The data:

----

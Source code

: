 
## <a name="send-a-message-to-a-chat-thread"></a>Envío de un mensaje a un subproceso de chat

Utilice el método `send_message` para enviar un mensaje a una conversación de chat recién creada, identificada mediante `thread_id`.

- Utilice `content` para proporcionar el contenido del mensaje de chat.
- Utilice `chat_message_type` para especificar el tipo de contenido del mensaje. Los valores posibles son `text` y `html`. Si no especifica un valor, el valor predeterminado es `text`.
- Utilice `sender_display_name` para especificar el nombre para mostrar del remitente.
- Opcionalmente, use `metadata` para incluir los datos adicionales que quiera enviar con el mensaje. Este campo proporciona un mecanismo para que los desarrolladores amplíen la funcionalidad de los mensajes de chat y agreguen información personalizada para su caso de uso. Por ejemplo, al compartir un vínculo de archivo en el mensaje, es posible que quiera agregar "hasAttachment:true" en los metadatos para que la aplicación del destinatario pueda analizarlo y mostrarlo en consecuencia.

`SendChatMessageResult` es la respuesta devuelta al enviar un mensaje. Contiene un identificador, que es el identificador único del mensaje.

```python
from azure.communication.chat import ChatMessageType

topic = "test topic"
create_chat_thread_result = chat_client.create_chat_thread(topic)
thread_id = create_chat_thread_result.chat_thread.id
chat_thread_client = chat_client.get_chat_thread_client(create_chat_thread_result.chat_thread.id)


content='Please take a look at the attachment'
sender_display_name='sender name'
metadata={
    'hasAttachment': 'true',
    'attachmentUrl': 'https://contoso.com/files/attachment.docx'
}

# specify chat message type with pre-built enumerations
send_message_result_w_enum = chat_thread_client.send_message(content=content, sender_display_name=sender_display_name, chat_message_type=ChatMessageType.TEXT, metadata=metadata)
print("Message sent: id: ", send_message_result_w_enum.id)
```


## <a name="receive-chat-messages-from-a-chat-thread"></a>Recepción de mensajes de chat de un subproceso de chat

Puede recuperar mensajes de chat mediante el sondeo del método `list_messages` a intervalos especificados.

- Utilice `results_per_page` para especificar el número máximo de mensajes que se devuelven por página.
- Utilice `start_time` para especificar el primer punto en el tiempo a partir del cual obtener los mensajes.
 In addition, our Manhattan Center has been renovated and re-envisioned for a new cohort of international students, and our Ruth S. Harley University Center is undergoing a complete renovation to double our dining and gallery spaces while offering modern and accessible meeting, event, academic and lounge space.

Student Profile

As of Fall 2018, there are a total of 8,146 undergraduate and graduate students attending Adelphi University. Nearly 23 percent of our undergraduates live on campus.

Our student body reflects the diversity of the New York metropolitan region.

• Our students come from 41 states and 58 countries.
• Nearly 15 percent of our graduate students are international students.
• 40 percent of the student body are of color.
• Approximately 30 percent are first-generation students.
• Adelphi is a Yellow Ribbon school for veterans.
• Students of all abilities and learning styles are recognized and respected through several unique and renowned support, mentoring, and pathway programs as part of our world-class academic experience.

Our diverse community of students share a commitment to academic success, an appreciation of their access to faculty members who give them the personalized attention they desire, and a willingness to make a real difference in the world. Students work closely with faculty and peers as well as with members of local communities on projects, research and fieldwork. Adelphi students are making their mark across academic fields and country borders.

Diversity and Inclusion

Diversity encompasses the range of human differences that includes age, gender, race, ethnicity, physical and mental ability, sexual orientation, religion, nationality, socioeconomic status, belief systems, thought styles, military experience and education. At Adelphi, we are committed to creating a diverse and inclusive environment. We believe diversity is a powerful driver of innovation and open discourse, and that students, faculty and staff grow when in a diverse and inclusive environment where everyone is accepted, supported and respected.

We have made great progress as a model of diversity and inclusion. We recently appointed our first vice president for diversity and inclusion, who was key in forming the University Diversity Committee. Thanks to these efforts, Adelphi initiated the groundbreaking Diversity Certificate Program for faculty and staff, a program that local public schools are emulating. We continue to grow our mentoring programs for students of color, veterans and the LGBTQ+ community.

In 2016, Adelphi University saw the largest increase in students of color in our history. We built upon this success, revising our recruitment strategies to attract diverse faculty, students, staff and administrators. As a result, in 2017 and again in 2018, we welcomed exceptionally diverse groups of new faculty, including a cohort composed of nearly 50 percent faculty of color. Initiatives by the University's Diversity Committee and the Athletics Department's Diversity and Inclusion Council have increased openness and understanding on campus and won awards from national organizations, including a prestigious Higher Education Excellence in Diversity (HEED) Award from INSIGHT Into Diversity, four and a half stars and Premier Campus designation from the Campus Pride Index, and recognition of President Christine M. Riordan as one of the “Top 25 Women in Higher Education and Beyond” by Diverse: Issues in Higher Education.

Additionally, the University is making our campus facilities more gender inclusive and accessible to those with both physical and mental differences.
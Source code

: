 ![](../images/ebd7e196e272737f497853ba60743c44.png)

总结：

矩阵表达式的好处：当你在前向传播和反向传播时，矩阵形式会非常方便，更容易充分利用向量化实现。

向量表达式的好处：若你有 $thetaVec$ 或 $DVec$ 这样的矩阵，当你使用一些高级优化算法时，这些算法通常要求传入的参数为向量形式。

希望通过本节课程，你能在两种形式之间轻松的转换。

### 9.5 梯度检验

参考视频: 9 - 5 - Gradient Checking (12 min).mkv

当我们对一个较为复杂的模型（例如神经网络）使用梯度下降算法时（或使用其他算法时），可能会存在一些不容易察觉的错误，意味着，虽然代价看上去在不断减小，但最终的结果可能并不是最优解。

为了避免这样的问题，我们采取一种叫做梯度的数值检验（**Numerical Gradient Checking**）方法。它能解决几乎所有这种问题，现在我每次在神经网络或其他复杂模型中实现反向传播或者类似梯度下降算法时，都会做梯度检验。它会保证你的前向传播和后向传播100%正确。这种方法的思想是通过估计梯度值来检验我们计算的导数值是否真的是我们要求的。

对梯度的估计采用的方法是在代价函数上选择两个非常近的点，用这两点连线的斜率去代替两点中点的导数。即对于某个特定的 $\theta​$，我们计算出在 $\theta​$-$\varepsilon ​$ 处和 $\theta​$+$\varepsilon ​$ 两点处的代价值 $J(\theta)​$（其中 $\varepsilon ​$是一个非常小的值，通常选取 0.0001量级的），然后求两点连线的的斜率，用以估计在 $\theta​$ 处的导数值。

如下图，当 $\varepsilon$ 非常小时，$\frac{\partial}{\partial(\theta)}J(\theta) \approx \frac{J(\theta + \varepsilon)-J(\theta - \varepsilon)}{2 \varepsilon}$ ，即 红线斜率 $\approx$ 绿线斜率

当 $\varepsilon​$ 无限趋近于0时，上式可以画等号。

----

Exercise prompt:
Only the number should be given: how many lines in the data contain the string "cohort".

Solution to this exercise:
2